• Work item
Which of the lines in the data below contain the string "valider"? Copy each of them.

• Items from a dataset
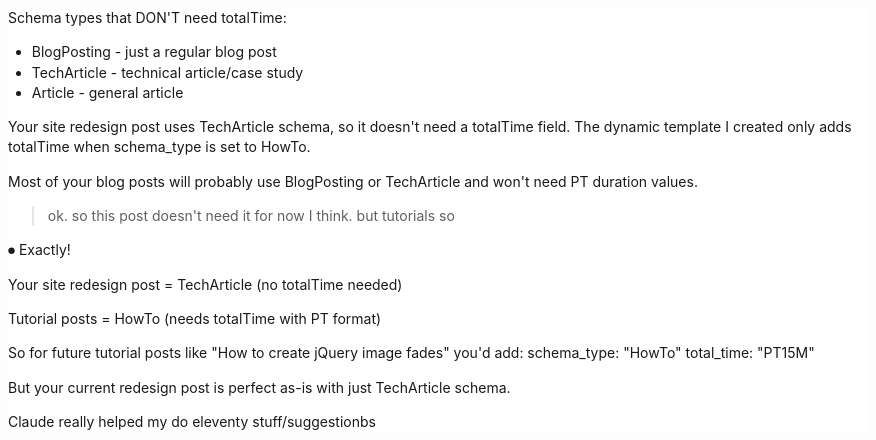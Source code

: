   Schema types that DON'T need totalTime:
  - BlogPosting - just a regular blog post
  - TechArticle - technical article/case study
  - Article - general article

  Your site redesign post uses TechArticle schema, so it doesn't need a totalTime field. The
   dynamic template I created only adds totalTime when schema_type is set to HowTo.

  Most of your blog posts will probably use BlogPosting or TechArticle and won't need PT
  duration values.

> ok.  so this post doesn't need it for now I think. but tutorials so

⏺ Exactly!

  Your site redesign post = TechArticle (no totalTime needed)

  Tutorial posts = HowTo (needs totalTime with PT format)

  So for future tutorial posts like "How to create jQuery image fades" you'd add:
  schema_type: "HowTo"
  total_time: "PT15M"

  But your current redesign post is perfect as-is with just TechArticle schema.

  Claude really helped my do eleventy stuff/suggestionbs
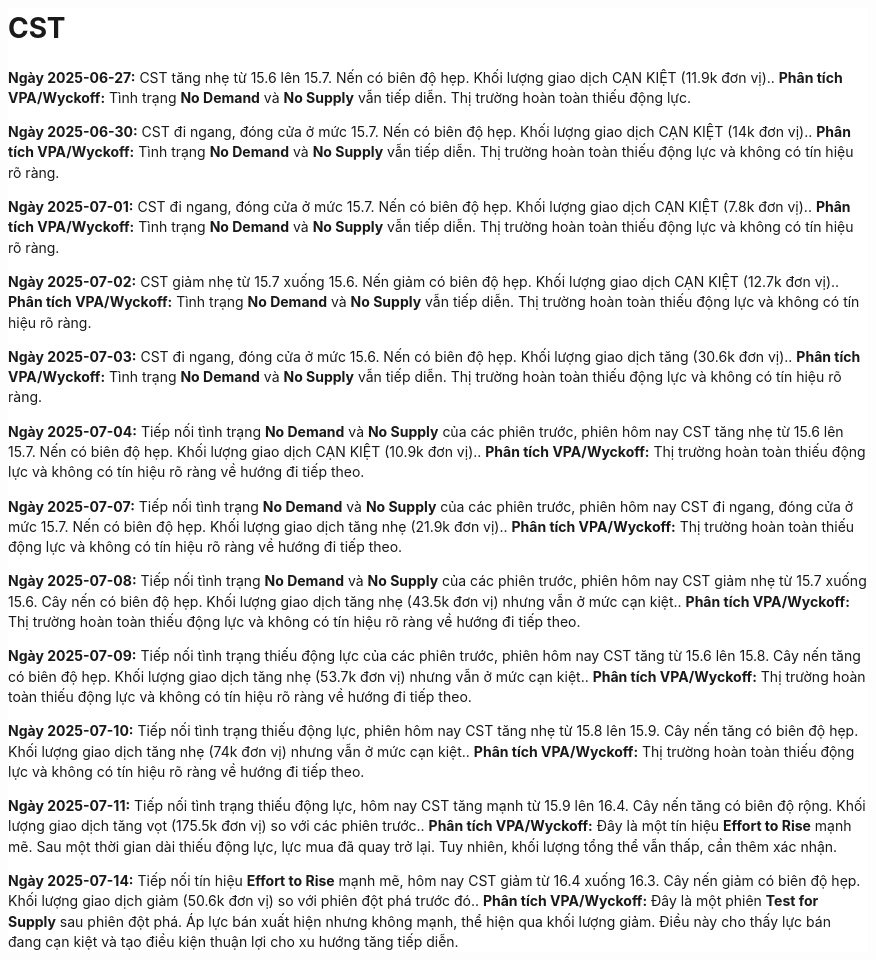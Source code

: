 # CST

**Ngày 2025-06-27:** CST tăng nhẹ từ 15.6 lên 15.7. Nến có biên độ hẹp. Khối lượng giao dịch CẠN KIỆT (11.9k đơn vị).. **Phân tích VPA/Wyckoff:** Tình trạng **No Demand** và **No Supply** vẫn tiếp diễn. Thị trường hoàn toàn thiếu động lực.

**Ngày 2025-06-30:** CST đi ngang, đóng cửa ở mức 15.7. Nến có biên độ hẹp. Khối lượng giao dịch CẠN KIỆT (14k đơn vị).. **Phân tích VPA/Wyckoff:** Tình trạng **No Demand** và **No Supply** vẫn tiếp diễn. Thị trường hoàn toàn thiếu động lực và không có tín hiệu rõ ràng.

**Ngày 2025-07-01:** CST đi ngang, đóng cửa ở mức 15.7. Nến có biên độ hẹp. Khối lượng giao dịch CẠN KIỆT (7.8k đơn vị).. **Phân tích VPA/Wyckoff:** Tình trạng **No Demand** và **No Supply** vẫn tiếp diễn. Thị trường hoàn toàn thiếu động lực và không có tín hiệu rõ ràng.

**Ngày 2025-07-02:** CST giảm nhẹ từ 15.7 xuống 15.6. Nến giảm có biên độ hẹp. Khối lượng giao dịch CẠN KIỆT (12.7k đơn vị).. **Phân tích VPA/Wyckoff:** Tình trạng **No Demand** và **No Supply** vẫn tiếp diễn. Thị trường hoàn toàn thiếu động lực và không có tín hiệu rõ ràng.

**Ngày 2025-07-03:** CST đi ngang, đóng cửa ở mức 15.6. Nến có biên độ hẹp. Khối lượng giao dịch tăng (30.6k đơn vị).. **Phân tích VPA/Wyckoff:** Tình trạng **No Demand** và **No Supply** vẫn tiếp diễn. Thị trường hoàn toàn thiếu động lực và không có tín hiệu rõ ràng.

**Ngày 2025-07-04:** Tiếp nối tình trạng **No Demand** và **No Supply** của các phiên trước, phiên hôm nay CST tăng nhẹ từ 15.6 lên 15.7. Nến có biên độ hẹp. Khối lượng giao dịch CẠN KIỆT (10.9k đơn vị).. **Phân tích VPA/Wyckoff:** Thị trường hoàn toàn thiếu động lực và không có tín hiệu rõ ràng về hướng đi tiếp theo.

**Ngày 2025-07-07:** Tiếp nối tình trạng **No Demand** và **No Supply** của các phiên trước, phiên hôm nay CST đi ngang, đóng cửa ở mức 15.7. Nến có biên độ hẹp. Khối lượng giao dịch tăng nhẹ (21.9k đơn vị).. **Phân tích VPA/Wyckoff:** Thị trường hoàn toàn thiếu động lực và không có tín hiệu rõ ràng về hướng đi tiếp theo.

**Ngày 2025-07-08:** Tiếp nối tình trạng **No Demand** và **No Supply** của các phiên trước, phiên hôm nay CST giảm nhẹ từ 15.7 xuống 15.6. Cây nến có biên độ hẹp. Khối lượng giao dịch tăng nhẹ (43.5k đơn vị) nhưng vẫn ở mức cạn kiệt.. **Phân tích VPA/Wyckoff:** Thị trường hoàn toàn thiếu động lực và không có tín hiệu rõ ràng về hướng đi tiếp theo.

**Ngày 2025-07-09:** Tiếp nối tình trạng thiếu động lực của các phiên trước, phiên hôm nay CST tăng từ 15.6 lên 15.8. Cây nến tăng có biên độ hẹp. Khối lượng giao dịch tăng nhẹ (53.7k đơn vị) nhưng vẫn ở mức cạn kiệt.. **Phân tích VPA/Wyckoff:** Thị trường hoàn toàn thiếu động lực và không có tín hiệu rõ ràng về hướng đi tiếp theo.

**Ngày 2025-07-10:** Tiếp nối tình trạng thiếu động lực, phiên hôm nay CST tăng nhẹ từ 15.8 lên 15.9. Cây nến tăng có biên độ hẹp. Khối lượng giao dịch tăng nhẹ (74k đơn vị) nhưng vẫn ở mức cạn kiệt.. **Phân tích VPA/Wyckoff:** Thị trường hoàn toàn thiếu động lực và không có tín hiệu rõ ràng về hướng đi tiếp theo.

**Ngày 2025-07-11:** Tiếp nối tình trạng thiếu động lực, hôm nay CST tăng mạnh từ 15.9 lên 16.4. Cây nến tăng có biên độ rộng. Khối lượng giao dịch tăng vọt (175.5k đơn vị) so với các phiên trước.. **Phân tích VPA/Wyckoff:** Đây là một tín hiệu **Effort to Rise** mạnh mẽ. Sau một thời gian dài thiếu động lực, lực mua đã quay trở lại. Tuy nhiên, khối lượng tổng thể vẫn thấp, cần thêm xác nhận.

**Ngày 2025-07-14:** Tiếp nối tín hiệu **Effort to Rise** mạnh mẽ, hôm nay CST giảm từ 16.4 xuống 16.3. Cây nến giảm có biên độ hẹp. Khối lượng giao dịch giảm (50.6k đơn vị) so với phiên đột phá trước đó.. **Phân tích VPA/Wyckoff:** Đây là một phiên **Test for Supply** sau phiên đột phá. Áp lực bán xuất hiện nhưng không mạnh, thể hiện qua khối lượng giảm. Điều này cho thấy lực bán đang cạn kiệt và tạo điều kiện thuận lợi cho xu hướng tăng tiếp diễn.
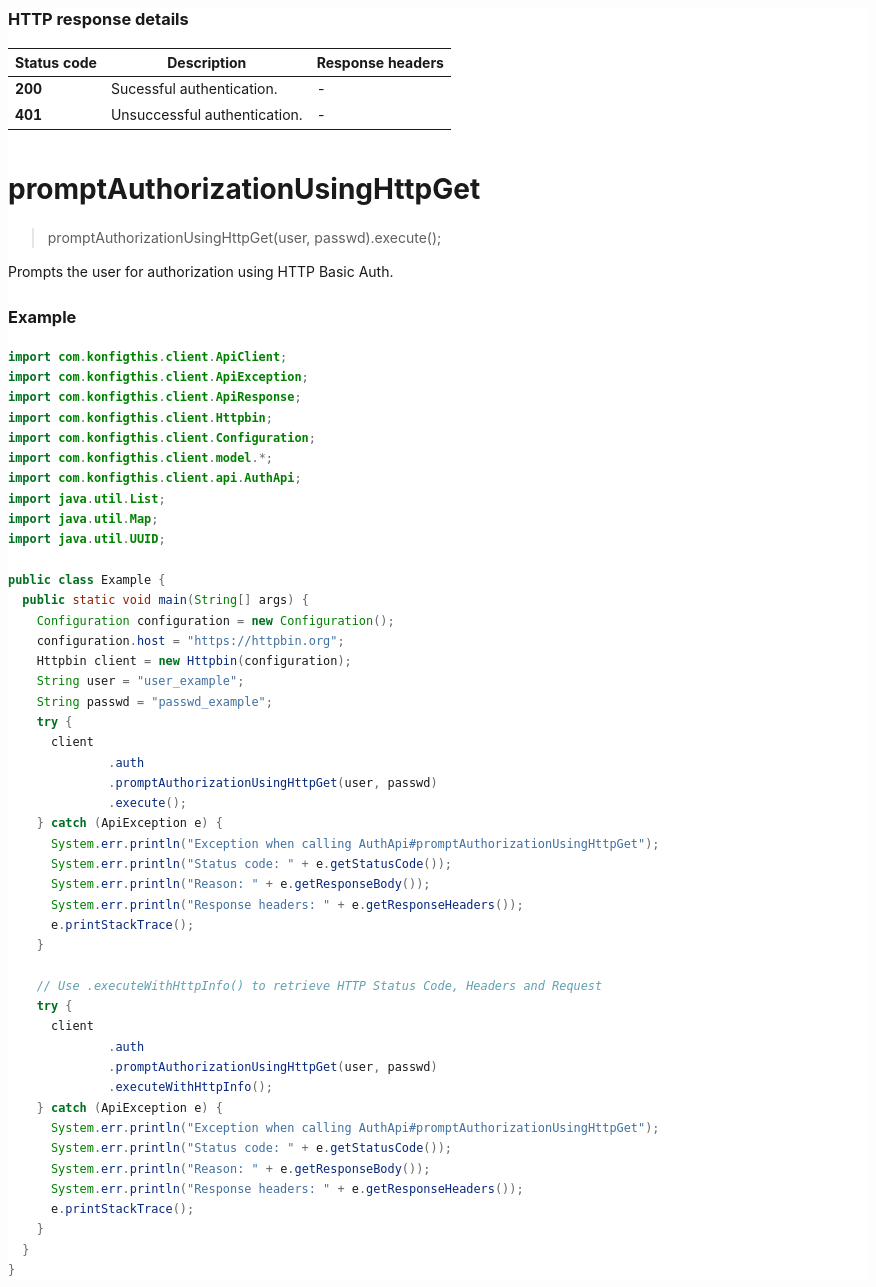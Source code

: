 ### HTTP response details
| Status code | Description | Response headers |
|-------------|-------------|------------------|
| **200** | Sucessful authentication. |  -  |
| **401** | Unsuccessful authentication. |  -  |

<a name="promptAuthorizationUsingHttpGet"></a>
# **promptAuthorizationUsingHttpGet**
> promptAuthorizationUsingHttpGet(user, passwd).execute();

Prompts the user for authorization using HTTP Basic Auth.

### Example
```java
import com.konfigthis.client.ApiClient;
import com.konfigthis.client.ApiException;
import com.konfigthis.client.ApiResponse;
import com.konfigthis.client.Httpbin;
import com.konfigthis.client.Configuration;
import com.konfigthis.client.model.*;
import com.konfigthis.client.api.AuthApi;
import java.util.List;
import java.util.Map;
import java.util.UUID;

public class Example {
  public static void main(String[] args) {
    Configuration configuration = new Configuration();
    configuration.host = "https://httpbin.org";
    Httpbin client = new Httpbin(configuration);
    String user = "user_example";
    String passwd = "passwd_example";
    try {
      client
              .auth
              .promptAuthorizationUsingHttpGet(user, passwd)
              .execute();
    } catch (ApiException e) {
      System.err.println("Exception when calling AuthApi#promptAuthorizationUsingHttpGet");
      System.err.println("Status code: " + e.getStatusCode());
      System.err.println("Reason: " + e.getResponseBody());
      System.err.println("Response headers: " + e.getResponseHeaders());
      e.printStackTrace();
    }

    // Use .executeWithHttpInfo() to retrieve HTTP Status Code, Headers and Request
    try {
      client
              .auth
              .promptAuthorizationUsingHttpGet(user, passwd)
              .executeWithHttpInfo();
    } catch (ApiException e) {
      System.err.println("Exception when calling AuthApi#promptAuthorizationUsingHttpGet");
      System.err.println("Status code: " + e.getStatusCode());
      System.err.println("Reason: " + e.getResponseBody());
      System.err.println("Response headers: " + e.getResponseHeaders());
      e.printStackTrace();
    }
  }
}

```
...
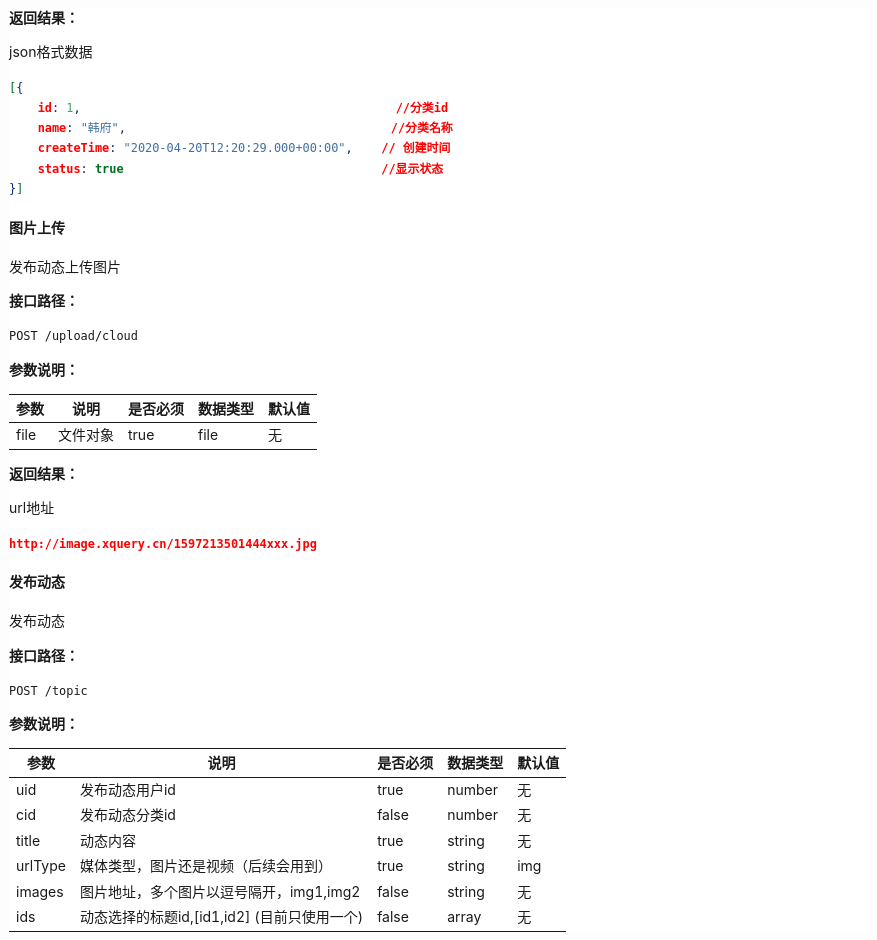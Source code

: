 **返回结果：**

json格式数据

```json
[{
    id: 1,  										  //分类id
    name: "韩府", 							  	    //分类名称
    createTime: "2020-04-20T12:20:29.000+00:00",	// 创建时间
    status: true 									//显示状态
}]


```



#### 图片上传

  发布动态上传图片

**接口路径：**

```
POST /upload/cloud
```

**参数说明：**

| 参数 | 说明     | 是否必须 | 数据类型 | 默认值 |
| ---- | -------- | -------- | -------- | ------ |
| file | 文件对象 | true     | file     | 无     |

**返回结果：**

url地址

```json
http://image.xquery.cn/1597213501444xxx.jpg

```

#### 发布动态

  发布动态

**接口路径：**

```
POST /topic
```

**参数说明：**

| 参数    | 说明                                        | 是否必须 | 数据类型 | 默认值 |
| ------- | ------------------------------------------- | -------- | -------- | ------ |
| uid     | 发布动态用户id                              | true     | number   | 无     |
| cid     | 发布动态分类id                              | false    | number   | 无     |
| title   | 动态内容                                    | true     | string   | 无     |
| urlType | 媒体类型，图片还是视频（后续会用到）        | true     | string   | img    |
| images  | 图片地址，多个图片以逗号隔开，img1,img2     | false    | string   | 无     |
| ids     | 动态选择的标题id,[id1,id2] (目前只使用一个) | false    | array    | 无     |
---
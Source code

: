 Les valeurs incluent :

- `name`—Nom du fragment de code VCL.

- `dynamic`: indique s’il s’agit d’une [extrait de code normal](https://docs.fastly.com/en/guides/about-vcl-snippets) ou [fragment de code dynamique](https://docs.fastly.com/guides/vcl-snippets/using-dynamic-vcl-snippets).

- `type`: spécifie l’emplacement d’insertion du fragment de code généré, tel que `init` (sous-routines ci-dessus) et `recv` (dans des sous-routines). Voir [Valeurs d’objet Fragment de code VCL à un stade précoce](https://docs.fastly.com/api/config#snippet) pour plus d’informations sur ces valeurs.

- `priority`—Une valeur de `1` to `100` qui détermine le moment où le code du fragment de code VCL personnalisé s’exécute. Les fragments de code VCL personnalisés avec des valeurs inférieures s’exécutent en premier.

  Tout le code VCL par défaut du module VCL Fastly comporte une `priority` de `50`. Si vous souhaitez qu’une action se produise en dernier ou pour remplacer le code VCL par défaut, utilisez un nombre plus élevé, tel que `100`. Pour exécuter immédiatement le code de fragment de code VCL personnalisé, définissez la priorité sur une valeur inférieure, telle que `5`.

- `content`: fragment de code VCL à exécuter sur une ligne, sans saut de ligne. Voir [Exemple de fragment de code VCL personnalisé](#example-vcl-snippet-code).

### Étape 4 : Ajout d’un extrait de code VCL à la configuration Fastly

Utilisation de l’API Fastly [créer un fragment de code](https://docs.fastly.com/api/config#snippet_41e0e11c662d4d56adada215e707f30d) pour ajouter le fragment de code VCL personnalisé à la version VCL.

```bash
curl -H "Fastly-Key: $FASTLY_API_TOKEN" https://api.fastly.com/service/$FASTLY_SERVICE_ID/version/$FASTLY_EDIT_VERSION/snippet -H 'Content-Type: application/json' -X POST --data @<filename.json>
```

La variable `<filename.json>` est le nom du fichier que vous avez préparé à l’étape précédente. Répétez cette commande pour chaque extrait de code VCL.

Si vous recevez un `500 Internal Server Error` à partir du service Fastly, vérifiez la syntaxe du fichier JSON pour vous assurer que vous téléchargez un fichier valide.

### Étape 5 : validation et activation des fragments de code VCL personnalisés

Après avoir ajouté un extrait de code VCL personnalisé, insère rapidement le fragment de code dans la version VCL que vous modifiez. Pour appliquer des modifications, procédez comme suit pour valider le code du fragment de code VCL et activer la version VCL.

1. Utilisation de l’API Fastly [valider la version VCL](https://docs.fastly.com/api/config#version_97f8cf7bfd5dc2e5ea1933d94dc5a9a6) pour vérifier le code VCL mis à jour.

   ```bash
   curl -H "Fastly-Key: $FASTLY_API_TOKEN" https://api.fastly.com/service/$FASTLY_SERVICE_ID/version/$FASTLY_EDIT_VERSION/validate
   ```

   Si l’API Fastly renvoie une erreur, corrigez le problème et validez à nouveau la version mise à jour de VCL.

• Expected answer
Après avoir ajouté un extrait de code VCL personnalisé, insère rapidement le fragment de code dans la version VCL que vous modifiez. Pour appliquer des modifications, procédez comme suit pour valider le code du fragment de code VCL et activer la version VCL.
1. Utilisation de l’API Fastly [valider la version VCL](https://docs.fastly.com/api/config#version_97f8cf7bfd5dc2e5ea1933d94dc5a9a6) pour vérifier le code VCL mis à jour.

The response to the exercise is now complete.